We broke camp after the first night on a grassy verge of a forestry road and stuffed the sopping tents into our packs. Most everything else was wet too, although my sleeping bag was spared. Firing up the stoves didn’t seem like the greatest idea, as it was starting to rain again, so we just headed down the road to Glenfinnan.
The first hotel we got to in the village said it was no longer serving breakfast even though we could see people inside eating. Of course, we didn’t look like the most desirable guests.
A little farther on was an old railroad dining car that had been turned into a cafe, near the train station. We settled in. I had a venison sausage sandwich and series of cups of coffee. Soon, we saw a large number of people outside, a few of whom came into the dining car. They were passengers on a Harry Potter-themed, steam-powered train. (Mark had noticed something I hadn’t—a gift shop next to the dining car selling wands.) The high point of the trip is going over the Glenfinnan Viaduct, the high, beautifully curved bridge featured in the movies.

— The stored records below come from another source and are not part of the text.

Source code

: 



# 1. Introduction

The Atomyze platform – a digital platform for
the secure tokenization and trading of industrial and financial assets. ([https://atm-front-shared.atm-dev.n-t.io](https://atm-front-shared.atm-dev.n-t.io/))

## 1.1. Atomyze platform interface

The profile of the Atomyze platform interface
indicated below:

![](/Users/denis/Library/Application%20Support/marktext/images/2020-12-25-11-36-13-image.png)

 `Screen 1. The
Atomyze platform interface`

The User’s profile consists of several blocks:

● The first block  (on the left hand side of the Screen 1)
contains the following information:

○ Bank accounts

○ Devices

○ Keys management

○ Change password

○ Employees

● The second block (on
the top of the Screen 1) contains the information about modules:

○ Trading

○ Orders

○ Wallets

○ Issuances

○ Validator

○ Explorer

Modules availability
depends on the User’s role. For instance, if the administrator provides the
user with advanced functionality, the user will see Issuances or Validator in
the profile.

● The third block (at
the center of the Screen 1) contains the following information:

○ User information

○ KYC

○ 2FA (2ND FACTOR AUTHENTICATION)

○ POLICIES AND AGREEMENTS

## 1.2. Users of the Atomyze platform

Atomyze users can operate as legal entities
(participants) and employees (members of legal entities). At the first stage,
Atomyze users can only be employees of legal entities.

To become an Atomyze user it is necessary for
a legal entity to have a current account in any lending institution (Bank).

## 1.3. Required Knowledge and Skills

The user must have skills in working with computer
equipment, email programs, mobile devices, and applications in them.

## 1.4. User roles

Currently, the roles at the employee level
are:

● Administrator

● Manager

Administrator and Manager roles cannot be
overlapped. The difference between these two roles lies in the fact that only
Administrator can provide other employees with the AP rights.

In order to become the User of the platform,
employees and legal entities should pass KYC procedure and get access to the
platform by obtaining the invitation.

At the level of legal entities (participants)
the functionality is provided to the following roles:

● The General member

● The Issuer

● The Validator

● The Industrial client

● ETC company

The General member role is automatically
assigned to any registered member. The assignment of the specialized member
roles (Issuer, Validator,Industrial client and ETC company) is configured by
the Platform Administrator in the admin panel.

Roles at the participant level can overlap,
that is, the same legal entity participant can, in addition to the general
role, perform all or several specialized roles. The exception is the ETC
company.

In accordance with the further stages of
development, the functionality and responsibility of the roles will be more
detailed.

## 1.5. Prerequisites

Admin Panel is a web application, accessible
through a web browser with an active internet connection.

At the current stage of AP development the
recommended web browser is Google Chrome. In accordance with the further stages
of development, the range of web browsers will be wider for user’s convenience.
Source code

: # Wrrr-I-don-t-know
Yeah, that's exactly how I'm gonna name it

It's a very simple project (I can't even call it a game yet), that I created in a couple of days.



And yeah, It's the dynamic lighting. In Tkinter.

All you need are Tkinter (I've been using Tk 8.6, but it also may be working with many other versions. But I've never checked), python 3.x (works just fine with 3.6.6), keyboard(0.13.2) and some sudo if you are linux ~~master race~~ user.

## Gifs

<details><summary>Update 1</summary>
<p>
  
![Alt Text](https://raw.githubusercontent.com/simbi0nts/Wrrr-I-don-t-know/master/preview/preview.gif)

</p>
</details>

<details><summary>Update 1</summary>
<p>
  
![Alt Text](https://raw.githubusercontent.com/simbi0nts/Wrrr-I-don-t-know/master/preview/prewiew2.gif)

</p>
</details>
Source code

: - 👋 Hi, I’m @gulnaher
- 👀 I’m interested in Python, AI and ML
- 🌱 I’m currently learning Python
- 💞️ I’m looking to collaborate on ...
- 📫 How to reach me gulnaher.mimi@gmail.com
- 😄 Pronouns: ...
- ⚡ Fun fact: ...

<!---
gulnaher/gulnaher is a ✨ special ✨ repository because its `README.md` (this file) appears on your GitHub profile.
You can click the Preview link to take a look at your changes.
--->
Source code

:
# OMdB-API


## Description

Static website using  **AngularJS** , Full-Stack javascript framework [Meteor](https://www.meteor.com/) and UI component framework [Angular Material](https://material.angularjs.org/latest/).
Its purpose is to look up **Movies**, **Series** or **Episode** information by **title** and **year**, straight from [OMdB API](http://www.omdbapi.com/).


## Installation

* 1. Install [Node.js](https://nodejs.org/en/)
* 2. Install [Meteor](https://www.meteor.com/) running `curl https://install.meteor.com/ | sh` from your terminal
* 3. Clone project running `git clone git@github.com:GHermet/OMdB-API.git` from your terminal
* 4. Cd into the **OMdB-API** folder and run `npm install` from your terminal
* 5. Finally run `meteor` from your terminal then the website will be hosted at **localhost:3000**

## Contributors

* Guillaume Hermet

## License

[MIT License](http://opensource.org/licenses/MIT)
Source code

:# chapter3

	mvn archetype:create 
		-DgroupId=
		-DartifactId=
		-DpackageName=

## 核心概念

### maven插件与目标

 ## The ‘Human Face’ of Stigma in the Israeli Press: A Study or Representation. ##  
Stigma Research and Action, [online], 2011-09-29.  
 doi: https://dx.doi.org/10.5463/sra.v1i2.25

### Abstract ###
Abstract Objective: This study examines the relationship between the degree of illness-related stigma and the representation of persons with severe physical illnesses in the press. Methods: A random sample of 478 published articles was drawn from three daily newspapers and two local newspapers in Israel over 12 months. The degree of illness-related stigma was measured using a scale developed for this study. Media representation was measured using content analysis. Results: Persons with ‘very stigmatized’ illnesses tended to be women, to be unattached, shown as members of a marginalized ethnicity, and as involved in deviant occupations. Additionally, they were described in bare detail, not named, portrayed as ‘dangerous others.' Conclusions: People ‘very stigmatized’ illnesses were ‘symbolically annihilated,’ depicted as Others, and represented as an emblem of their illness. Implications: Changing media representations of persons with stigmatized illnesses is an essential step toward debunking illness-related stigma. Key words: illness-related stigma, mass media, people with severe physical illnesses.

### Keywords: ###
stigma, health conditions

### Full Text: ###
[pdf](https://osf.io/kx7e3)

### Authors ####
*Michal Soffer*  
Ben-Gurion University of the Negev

Pretty much everyone but the locals now call it the Harry Potter Bridge.
For the next day we intermittently heard the rhythmic chugging of the engine, and we saw steam rising above the treeline once, but never got a closeup view of the train itself.
At the far end of the village we headed into the hills again, following a stream. We passed a forestry project with stack of cut pine logs.
We stopped for a rest and experienced something frequent in Scotland—rain when the sun is out.
There was a path along the stream for a while, but it eventually petered out. That didn’t matter because we were planning on leaving it anyway, to head up one of the sides of the valley it formed.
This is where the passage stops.